Do Special Forces need special funding?
Elite US military units push for broad authority to fund local militias and other groups in carrying out war on terror.
It was "High Noon" in Afghanistan. On the dusty main street of the border town of Orgun, a large crowd gathered as three US Special Forces soldiers confronted the corrupt local warlord.
Master Sgt. Mark Bryant positioned his men for a gunfight, then made the first move. "We pulled him and his guys out of the car, and told him 'Hey, you're on foot now. We're confiscating this car because it doesn't belong to you,' " he said.
After a tense standoff, warlord Zakim Khan backed down and left town, culminating months of effort by the Special Forces team to end his grip on the Orgun valley. But the hard-won progress in Orgun proved fleeting, Bryant says. Thanks to a $20,000 monthly CIA stipend intended to buy his loyalty, Mr. Khan survived his 2002 ouster and is now back in power. In fact, knowingly or not, the CIA sealed his comeback by abruptly cutting off US wages for a 300-man Afghan militia that the Special Forces had lured away from Khan and trained, a military official says.

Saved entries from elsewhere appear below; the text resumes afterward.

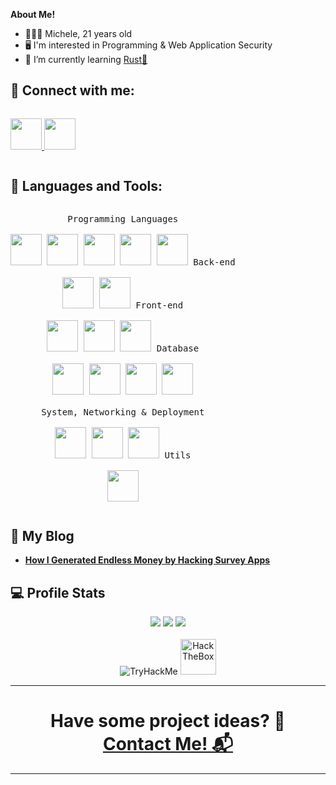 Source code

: **About Me!**

- 👨🏽‍💻 Michele, 21 years old
- 🖥️	I'm interested in Programming & Web Application Security
- 🌱 I’m currently learning <a href="https://www.rust-lang.org/">Rust🦀</a>
<!-- - 💬 Ask me about anything <a href="https://t.me/Michele0303">here</a> -->

<h2>🌳 Connect with me:</h2>
<p style="display: inline-block;" align="left">
  
  <a href="https://www.linkedin.com/in/michele-fiori03/">
    <img width="50px" src="https://cdn.jsdelivr.net/gh/devicons/devicon/icons/linkedin/linkedin-original.svg" />
  </a>
 
  <a href="https://t.me/Michele0303">
    <img width="50px" src="https://upload.wikimedia.org/wikipedia/commons/thumb/8/82/Telegram_logo.svg/768px-Telegram_logo.svg.png" />
  </a>
</p>

<h2>🔧 Languages and Tools:</h2>
<p style="display: inline-block;" align="center">
  <kbd>
    <kbd>Programming Languages</kbd>
    <br>
    <br>
    <img width="50px" src="https://cdn.jsdelivr.net/gh/devicons/devicon/icons/csharp/csharp-original.svg" /> 
    <img width="50px" src="https://cdn.jsdelivr.net/gh/devicons/devicon/icons/python/python-original.svg" /> 
    <img width="50px" src="https://cdn.jsdelivr.net/gh/devicons/devicon/icons/bash/bash-original.svg" />
    <img width="50px" src="https://cdn.jsdelivr.net/gh/devicons/devicon/icons/c/c-original.svg" />
    <img width="50px" src="https://cdn.jsdelivr.net/gh/devicons/devicon/icons/rust/rust-plain.svg" />
  </kbd>
  <kbd>
    <kbd>Back-end</kbd>
    <br>
    <br>
    <img width="50px" src="https://cdn.jsdelivr.net/gh/devicons/devicon/icons/dotnetcore/dotnetcore-original.svg" />
    <img width="50px" src="https://cdn.jsdelivr.net/gh/devicons/devicon/icons/flask/flask-original-wordmark.svg" />
  </kbd>
  <kbd>
    <kbd>Front-end</kbd>
    <br>
    <br>
    <img width="50px" src="https://cdn.jsdelivr.net/gh/devicons/devicon/icons/html5/html5-original-wordmark.svg" />  
    <img width="50px" src="https://cdn.jsdelivr.net/gh/devicons/devicon/icons/bootstrap/bootstrap-original-wordmark.svg" /> 
    <img width="50px" src="https://cdn.jsdelivr.net/gh/devicons/devicon/icons/svelte/svelte-original-wordmark.svg" />
  </kbd>
  <kbd>
    <kbd>Database</kbd>
    <br>
    <br>
    <img width="50px" src="https://cdn.jsdelivr.net/gh/devicons/devicon/icons/mysql/mysql-original-wordmark.svg" />
    <img width="50px" src="https://cdn.jsdelivr.net/gh/devicons/devicon/icons/microsoftsqlserver/microsoftsqlserver-plain-wordmark.svg" />
    <img width="50px" src="https://cdn.jsdelivr.net/gh/devicons/devicon/icons/postgresql/postgresql-original-wordmark.svg" />
    <img width="50px" src="https://cdn.jsdelivr.net/gh/devicons/devicon/icons/mongodb/mongodb-original-wordmark.svg" />
  </kbd>
  <br>
  <br>
   <kbd>
    <kbd>System, Networking & Deployment</kbd>
    <br>
    <br>
    <img width="50px" src="https://cdn.jsdelivr.net/gh/devicons/devicon/icons/linux/linux-original.svg" />
    <img width="50px" src="https://cdn.jsdelivr.net/gh/devicons/devicon/icons/git/git-original-wordmark.svg" />
    <img width="50px" src="https://cdn.jsdelivr.net/gh/devicons/devicon/icons/docker/docker-original-wordmark.svg" />
  </kbd>
  <kbd>
    <kbd>Utils</kbd>
    <br>
    <br>
    <img width="50px" src="https://cdn.jsdelivr.net/gh/devicons/devicon/icons/latex/latex-original.svg" />
  </kbd>
</p>

<h2>📝 My Blog</h2>
<div>

  <ul>
    <strong>
    <li>
      <a href="https://michele0303.github.io/posts/how-i-generated-endless-money-by-hacking-survey-apps/">
        How I Generated Endless Money by Hacking Survey Apps
      </a>
    </li>
    </strong>
  <ul>
  
</div>

<h2>💻 Profile Stats</h2>
<div>

  <p align="center">
    <img style="" src="https://komarev.com/ghpvc/?username=Michele0303&style=for-the-badge" />
    <img src="https://img.shields.io/github/stars/Michele0303?style=for-the-badge"/>
    <img src="https://img.shields.io/github/followers/Michele0303?style=for-the-badge">
    <br><br>
    <img src="https://tryhackme-badges.s3.amazonaws.com/Michele0303.png" alt="TryHackMe">
    <img style="height: 57px" src="https://www.hackthebox.com/badge/image/57896" alt="HackTheBox">
  </p>
</div>

<hr />
<h1 align="center">Have some project ideas? 🚀 <br> <a href="https://t.me/Michele0303">Contact Me! 📬</a></h1>
<hr />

"We don't control that money," Bryant says. "So now you have 300 [well-trained] fighters and you're just going to tell them: 'OK, guys, see ya. Have a nice day.' "
The story of Orgun illustrates how conflicting priorities between the CIA and elite US military units can sometimes hamper efforts to forge alliances with indigenous forces and tribes - relationships increasingly vital to uproot terrorist groups from lawless regions in Afghanistan and around the world.
For decades, the CIA has held the purse strings for foreign spies and paramilitaries to gather intelligence and conduct covert action, while the State Department has paid for military aid to sovereign states.
Now, Congress is advancing legislation that for the first time would grant the Pentagon broad authority for US Special Operations Forces (SOF) to directly pay and equip a wide range of foreign groups and individuals supporting military operations to combat terrorism. It aims to allow such troops to muster a local force quickly after infiltrating a country, supplying weapons, radios, night vision goggles, and other gear for joint operations. Over the next 20 years, Pentagon officials say that small teams of such troops are likely to work in up to a dozen countries pursuing terrorist networks such as Al Qaeda.
The legislation would address what Pentagon officials consider an old quandary: the 49,000-strong Special Operations Command (SOCOM) has the mission to conduct unconventional warfare that relies on foreign forces, but lacks the budget authority to execute it. "It's been a continuing problem for DOD since the command was created [in 1987]," says a Pentagon official. "It's cumbersome, it's not dependable, and we can't plan for it."
DOD officials say they want the same flexibility and agility the CIA has in working with foreign forces. "It will just be a DOD suitcase [full of money] and not an agency suitcase," says a Pentagon official.
Supporters of the legislation in the Pentagon and on Capitol Hill charge that the CIA has at times used its control over funding foreign fighters to pressure Special Operations units to operate in areas that benefit agency goals. "It's in those areas where our interests don't converge that they [CIA agents] are using the funding as leverage to draw us together and get DOD to operate in certain areas and provide protection for them," the official says.
In other cases, officials say, the CIA withdraws funding for foreign forces when its intelligence goals shift, despite an ongoing US military mission. In Orgun, for example, the CIA stopped paying the 300-man US-trained militia after deciding Orgun harbored no more "high value targets." Yet this hurt the Special Forces' longer-range work of empowering local Afghans and improving security to keep terrorists and insurgents out, DOD officials say. "We've gone in, initiated contact, and begun to fight with a force that the CIA is paying for and equipping, but the CIA then goes elsewhere for their own intelligence objectives and there's no one to pay the foreign forces," says a Pentagon official.
The CIA declined to comment on either the legislation or the leverage issue, says agency spokesman Tom Crispell. Both the CIA and State Department have sought to rein in the new Pentagon authority, however, out of a concern over blurred roles and overlapping responsibilities.
The new legislation would allow US forces to pay foreign sources for information to support military operations, but specifically does not authorize covert action. "This is different from covert operations done by the CIA. Otherwise, there would be a lot more of a brouhaha," says Andrew Blotky, an aide to Rep. Jim Turner (D) of Texas. Mr. Turner offered the amendment to the FY 2005 Defense Department authorization bill, passed by the House on Thursday, that grants the new authority to spend up to $25 million each year through 2007.
Still, some CIA experts expressed skepticism. "Buying guys and paying them is just a slippery slope, one step away from covert action," says a former CIA officer. "Competitive collection always gets weird."
In an overall push by the Pentagon to improve the skills of Special Forces in gathering intelligence, training has recently been expanded from Fort Bragg, N.C., to a second location, according to a Pentagon official and a congressional staffer. "This is not high-tech spying," says one source. "It's gaining the kind of access we need."